One of the evening’s most electrifying moments awaits when Dead & Company move out of space into Dylan’s “All Along the Watchtower”. A tangible buzz of anticipation moves through the audience from the opening notes. The reaction comes from the mystical song’s esteemed and historic place in the rock ‘n’ roll counterculture, as well as the urgent delivery Weir has brought to the lyrics since the Dead debuted it in 1987. The song’s ominous vibe is always transcended by its sense of higher consciousness and awareness about the threats society faces, with the cyclical groove powering a scintillating jam as Mayer pours gas on the fire with his furious fretwork while multi-colored smoke clouds and psychedelia appear on the screens.

After sandwiching a hot jam on “Althea” between Garcia ballads “Stella Blue” and “Brokedown Palace”, Dead & Company brings the show home with their ever-anthemic take on “Not Fade Away”. The intro uses the Sphere screens to take the audience back to 710 Ashbury Street in the 1960s, with a narrator describing the band for the uninitiated: “In the Haight Ashbury neighborhood of San Francisco, stands a modest Victorian townhouse. It is the home of a young psychedelic rock ‘n’ roll band who call themselves the Grateful Dead…” A photo collage of the band members through the years appears as backdrop, while the audience claps out the classic beat. It’s a fitting way to cap off the show that concludes the first six weeks of the residency, with the group set to take a week off before resuming on the 4th of July.

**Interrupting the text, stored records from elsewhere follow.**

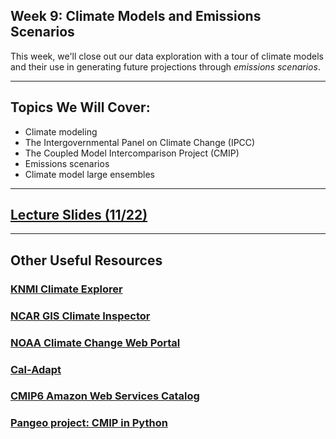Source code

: ## Week 9: Climate Models and Emissions Scenarios

This week, we'll close out our data exploration with a tour of climate models and their use in generating future projections through _emissions scenarios_.

---------------------------
## Topics We Will Cover:

* Climate modeling
* The Intergovernmental Panel on Climate Change (IPCC)
* The Coupled Model Intercomparison Project (CMIP)
* Emissions scenarios
* Climate model large ensembles

---------------------------
## [Lecture Slides (11/22)](https://drive.google.com/file/d/16HSxT1Q0sXVtpTD-J-CSPiiZcsfWB4vq/view?usp=sharing) 


----------------------------
## Other Useful Resources

### [KNMI Climate Explorer](http://climexp.knmi.nl/)
### [NCAR GIS Climate Inspector](https://gis.ucar.edu/inspector)
### [NOAA Climate Change Web Portal](https://psl.noaa.gov/ipcc/cmip5/)
### [Cal-Adapt](https://cal-adapt.org/data/download/)
### [CMIP6 Amazon Web Services Catalog](https://registry.opendata.aws/cmip6/)
### [Pangeo project: CMIP in Python](https://pangeo.io/)
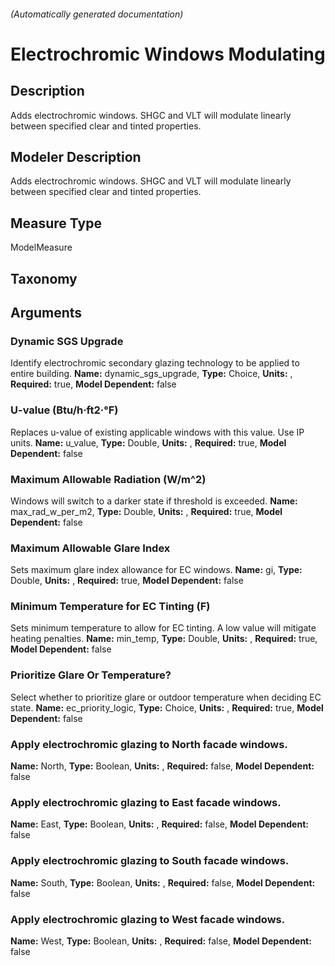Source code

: 

###### (Automatically generated documentation)

# Electrochromic Windows Modulating

## Description
Adds electrochromic windows. SHGC and VLT will modulate linearly between specified clear and tinted properties.

## Modeler Description
Adds electrochromic windows. SHGC and VLT will modulate linearly between specified clear and tinted properties.

## Measure Type
ModelMeasure

## Taxonomy


## Arguments


### Dynamic SGS Upgrade
Identify electrochromic secondary glazing technology to be applied to entire building.
**Name:** dynamic_sgs_upgrade,
**Type:** Choice,
**Units:** ,
**Required:** true,
**Model Dependent:** false

### U-value (Btu/h·ft2·°F)
Replaces u-value of existing applicable windows with this value. Use IP units.
**Name:** u_value,
**Type:** Double,
**Units:** ,
**Required:** true,
**Model Dependent:** false

### Maximum Allowable Radiation (W/m^2)
Windows will switch to a darker state if threshold is exceeded.
**Name:** max_rad_w_per_m2,
**Type:** Double,
**Units:** ,
**Required:** true,
**Model Dependent:** false

### Maximum Allowable Glare Index
Sets maximum glare index allowance for EC windows.
**Name:** gi,
**Type:** Double,
**Units:** ,
**Required:** true,
**Model Dependent:** false

### Minimum Temperature for EC Tinting (F)
Sets minimum temperature to allow for EC tinting. A low value will mitigate heating penalties.
**Name:** min_temp,
**Type:** Double,
**Units:** ,
**Required:** true,
**Model Dependent:** false

### Prioritize Glare Or Temperature?
Select whether to prioritize glare or outdoor temperature when deciding EC state.
**Name:** ec_priority_logic,
**Type:** Choice,
**Units:** ,
**Required:** true,
**Model Dependent:** false

### Apply electrochromic glazing to North facade windows.

**Name:** North,
**Type:** Boolean,
**Units:** ,
**Required:** false,
**Model Dependent:** false

### Apply electrochromic glazing to East facade windows.

**Name:** East,
**Type:** Boolean,
**Units:** ,
**Required:** false,
**Model Dependent:** false

### Apply electrochromic glazing to South facade windows.

**Name:** South,
**Type:** Boolean,
**Units:** ,
**Required:** false,
**Model Dependent:** false

### Apply electrochromic glazing to West facade windows.

**Name:** West,
**Type:** Boolean,
**Units:** ,
**Required:** false,
**Model Dependent:** false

Those who want to keep the dance party going find their way over to the Brooklyn Bowl, where Daniel Donato’s Cosmic Country are set to play an aftershow party. A young gun guitarist with an old soul, Donato’s star has risen fast in recent years with his touring including several shows winning hearts and minds as a member of Phil Lesh & Friends. This included a 9 May show at San Francisco’s Warfield Theater that featured a transcendent “Eyes of the World” jam which Donato pushed into a higher dimension with his lead guitar skills. Seeing Donato rock out on his “Dance in the Desert” here in Vegas feels like a perfect vibe to cap off a special evening.

Dead and Company 8 June
Photo: Chloe Weir / 8 June 2024

As to the creative triumph of Dead & Company’s Sphere residency, John Mayer turns out to be as instrumental with the visual programming as he is with the music by having served as the point man between the band and the production team. “This is sensory hijacking. And it’s very fun to be behind that mischief,” Mayer explained to GQ. “And there’s also another layer to the story. To me, I wanted a message of metaphysical hope and optimism. And the show is called ‘Dead Forever,’ and the end of the show [depicts] the beginning of the Grateful Dead. And there’s a very interdimensional optimism that somewhere, somehow, this is all just getting started, and we got to visit for just one second at the very end.”